Filter out every line below that lacks "ReactDOM", and copy the rest.

Saved data entries
┏━━

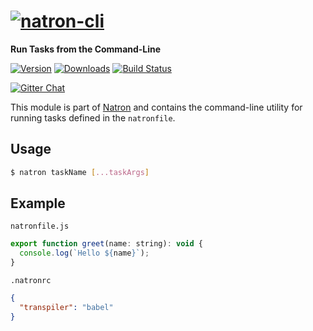 # [![natron-cli][natron-img]][natron-url]

[natron-img]: http://static.natronjs.com/img/natronjs.svg
[natron-url]: http://natronjs.com/

**Run Tasks from the Command-Line**

[![Version][npm-img]][npm-url]
[![Downloads][dlm-img]][npm-url]
[![Build Status][travis-img]][travis-url]

[![Gitter Chat][gitter-img]][gitter-url]

[npm-img]: https://img.shields.io/npm/v/natron-cli.svg
[npm-url]: https://npmjs.org/package/natron-cli
[dlm-img]: https://img.shields.io/npm/dm/natron-cli.svg
[travis-img]: https://travis-ci.org/natronjs/natron-cli.svg
[travis-url]: https://travis-ci.org/natronjs/natron-cli
[gitter-img]: https://badges.gitter.im/Join%20Chat.svg
[gitter-url]: https://gitter.im/natronjs/natron

This module is part of [Natron][natron-url] and contains the command-line utility for running tasks defined in the `natronfile`.

## Usage

```sh
$ natron taskName [...taskArgs]
```

## Example
`natronfile.js`

```js
export function greet(name: string): void {
  console.log(`Hello ${name}`);
}
```

`.natronrc`

```json
{
  "transpiler": "babel"
}
```
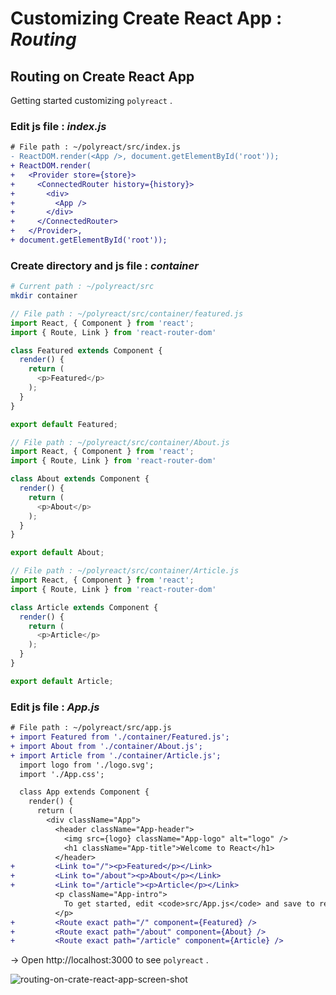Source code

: # Customizing Create React App : *Routing*

## Routing on Create React App
Getting started customizing `polyreact` .

### Edit js file : *index.js*
```diff
# File path : ~/polyreact/src/index.js
- ReactDOM.render(<App />, document.getElementById('root'));
+ ReactDOM.render(
+   <Provider store={store}>
+     <ConnectedRouter history={history}>
+       <div>
+         <App />
+       </div>
+     </ConnectedRouter>
+   </Provider>,
+ document.getElementById('root'));
```

### Create directory and js file : *container*
```bash
# Current path : ~/polyreact/src
mkdir container
```

```js
// File path : ~/polyreact/src/container/featured.js
import React, { Component } from 'react';
import { Route, Link } from 'react-router-dom'

class Featured extends Component {
  render() {
    return (
      <p>Featured</p>
    );
  }
}

export default Featured;
```

```js
// File path : ~/polyreact/src/container/About.js
import React, { Component } from 'react';
import { Route, Link } from 'react-router-dom'

class About extends Component {
  render() {
    return (
      <p>About</p>
    );
  }
}

export default About;
```

```js
// File path : ~/polyreact/src/container/Article.js
import React, { Component } from 'react';
import { Route, Link } from 'react-router-dom'

class Article extends Component {
  render() {
    return (
      <p>Article</p>
    );
  }
}

export default Article;
```

### Edit js file : *App.js*
```diff
# File path : ~/polyreact/src/app.js
+ import Featured from './container/Featured.js';
+ import About from './container/About.js';
+ import Article from './container/Article.js';
  import logo from './logo.svg';
  import './App.css';

  class App extends Component {
    render() {
      return (
        <div className="App">
          <header className="App-header">
            <img src={logo} className="App-logo" alt="logo" />
            <h1 className="App-title">Welcome to React</h1>
          </header>
+         <Link to="/"><p>Featured</p></Link>
+         <Link to="/about"><p>About</p></Link>
+         <Link to="/article"><p>Article</p></Link>
          <p className="App-intro">
            To get started, edit <code>src/App.js</code> and save to reload.
          </p>
+         <Route exact path="/" component={Featured} />
+         <Route exact path="/about" component={About} />
+         <Route exact path="/article" component={Article} />
```

→ Open http://localhost:3000 to see `polyreact` .

![routing-on-crate-react-app-screen-shot](https://c1.staticflickr.com/5/4497/36880247443_0c716eb73c_b.jpg)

┗━━

* _Response to the task_:
- ReactDOM.render(<App />, document.getElementById('root'));
+ ReactDOM.render(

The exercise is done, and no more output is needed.